The report is based on freedom of information requests regarding serious untoward incidents (SUIs) by all 172 NHS trusts, most of which refused to give details and merely noted “unexplained deaths”.

However, the report estimated that a tenth of all patients admitted to hospital are likely to be endangered as a result of a medical mistake.

It has been to some extent bolstered by Dr Peter Carter, general secretary of the Royal College of Nursing, who said that staff shortages have led to more errors.

They include the wrong person or part of the body being operated on, wrong diagnoses and dangerous doses of drugs being prescribed.

In one case, a wrongly inserted chest drain punctured a patient’s heart, and in another a patient died after a tube was dislodged from his windpipe.

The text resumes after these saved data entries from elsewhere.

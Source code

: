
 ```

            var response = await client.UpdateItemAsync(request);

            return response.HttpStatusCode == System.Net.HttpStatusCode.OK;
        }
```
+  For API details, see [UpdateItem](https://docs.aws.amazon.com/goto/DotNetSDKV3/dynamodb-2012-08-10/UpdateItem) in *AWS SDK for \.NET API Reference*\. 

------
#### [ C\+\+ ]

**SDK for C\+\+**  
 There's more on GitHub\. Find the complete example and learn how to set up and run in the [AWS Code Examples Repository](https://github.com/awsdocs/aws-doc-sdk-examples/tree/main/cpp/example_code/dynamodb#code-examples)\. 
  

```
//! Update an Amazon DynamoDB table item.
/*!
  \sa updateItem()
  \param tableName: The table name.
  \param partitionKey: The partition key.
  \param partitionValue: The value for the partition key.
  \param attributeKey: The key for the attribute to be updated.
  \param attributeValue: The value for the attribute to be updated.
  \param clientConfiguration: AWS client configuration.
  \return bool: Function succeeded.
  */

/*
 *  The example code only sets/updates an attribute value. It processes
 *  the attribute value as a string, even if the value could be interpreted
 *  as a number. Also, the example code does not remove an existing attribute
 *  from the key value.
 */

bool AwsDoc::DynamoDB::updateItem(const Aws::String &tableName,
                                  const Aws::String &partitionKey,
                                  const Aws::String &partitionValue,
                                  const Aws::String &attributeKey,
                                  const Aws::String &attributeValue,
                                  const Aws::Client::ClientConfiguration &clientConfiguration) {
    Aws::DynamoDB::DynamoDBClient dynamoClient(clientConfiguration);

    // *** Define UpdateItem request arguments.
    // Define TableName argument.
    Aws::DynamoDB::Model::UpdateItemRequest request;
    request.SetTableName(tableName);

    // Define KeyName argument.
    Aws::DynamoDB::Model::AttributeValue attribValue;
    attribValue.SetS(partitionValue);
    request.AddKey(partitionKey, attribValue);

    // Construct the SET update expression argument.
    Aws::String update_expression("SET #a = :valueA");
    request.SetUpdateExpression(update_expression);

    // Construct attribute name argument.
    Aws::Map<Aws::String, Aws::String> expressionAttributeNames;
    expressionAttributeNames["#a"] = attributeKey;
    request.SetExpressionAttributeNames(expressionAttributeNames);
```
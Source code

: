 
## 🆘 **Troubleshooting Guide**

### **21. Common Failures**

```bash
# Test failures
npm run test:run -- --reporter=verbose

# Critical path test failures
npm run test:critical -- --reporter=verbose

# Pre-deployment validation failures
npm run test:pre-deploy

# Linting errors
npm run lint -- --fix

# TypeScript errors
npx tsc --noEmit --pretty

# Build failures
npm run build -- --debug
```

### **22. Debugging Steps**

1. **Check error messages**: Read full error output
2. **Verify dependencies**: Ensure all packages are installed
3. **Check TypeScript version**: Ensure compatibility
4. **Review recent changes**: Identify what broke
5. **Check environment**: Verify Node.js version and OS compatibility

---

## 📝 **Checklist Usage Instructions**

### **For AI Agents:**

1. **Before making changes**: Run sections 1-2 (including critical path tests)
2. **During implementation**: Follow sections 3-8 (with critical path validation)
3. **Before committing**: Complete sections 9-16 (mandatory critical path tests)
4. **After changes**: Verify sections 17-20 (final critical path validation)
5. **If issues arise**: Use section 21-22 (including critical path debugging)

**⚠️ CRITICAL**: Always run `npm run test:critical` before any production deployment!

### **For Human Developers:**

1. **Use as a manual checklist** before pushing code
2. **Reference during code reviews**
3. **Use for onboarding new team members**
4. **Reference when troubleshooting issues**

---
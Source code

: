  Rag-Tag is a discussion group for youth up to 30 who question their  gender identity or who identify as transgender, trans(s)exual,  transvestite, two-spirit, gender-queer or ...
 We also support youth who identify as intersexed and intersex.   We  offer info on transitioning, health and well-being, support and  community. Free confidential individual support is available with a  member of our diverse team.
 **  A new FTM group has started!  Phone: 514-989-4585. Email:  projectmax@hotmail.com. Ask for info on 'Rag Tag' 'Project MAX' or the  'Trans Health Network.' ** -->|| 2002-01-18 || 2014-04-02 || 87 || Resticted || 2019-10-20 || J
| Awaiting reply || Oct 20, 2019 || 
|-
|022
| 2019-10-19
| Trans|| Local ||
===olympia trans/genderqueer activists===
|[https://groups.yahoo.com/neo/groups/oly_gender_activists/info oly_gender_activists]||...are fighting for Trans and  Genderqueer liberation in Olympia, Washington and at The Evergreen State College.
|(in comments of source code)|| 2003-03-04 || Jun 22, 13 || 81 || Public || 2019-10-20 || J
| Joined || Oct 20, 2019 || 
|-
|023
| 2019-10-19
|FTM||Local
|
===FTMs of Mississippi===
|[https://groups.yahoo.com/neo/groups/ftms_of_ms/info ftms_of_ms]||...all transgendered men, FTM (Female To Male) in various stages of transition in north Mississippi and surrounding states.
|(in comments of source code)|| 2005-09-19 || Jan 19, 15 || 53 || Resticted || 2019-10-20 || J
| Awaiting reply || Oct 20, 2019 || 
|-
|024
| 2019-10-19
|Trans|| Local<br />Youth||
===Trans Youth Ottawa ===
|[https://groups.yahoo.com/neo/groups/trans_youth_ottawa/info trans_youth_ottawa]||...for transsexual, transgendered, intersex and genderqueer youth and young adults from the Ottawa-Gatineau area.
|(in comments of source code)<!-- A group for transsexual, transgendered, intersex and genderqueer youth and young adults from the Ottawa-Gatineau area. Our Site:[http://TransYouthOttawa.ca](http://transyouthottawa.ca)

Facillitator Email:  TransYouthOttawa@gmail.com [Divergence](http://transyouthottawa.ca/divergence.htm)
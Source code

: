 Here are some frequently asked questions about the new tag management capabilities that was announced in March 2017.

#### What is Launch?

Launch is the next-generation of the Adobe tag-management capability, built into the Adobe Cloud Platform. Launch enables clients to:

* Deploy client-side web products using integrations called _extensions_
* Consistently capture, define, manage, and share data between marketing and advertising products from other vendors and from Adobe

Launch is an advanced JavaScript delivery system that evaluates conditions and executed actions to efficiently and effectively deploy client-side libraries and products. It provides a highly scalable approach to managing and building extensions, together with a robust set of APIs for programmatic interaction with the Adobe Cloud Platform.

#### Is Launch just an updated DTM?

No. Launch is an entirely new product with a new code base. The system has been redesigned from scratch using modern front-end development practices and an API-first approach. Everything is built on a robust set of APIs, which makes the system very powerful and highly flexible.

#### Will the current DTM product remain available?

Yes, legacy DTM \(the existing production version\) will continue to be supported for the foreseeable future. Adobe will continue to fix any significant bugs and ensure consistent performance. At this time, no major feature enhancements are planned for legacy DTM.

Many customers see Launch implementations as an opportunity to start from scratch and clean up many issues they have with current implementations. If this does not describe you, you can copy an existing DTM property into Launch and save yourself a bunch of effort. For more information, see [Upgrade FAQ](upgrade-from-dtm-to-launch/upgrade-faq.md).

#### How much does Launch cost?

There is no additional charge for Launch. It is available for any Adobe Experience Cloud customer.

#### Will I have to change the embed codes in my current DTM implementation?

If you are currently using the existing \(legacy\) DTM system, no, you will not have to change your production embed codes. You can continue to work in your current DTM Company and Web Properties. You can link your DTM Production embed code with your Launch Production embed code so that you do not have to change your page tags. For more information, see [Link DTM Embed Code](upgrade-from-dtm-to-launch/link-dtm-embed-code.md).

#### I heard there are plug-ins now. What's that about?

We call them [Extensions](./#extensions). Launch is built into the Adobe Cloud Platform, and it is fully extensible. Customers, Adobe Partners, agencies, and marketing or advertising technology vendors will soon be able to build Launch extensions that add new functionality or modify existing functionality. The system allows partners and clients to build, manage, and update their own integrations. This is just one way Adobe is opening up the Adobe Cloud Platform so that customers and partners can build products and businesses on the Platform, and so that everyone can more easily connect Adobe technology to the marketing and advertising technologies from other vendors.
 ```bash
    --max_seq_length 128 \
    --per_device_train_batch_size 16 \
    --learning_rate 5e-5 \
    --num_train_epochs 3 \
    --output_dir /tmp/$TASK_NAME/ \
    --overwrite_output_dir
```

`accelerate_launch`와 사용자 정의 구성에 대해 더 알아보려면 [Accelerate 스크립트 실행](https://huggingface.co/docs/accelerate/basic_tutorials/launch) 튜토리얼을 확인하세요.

The report referred to a 2001 finding of between five and 80 errors per 100,000 consultations, ‘mainly related to the processes involved in diagnosis and treatment’.

Readers' comments (2)

  • I recently had a Laparoscopy and I think there was an error in my treatment for discharge. I was only given paracetamol and and diclofenac, I was ofcourse in agony on my first day home as these medications did not touch my acute pain. I had to ring the on-call doctor to be prescribed with tramadol and co-dydramol. This was a hospital error and they should have assessed me better before I was discharged.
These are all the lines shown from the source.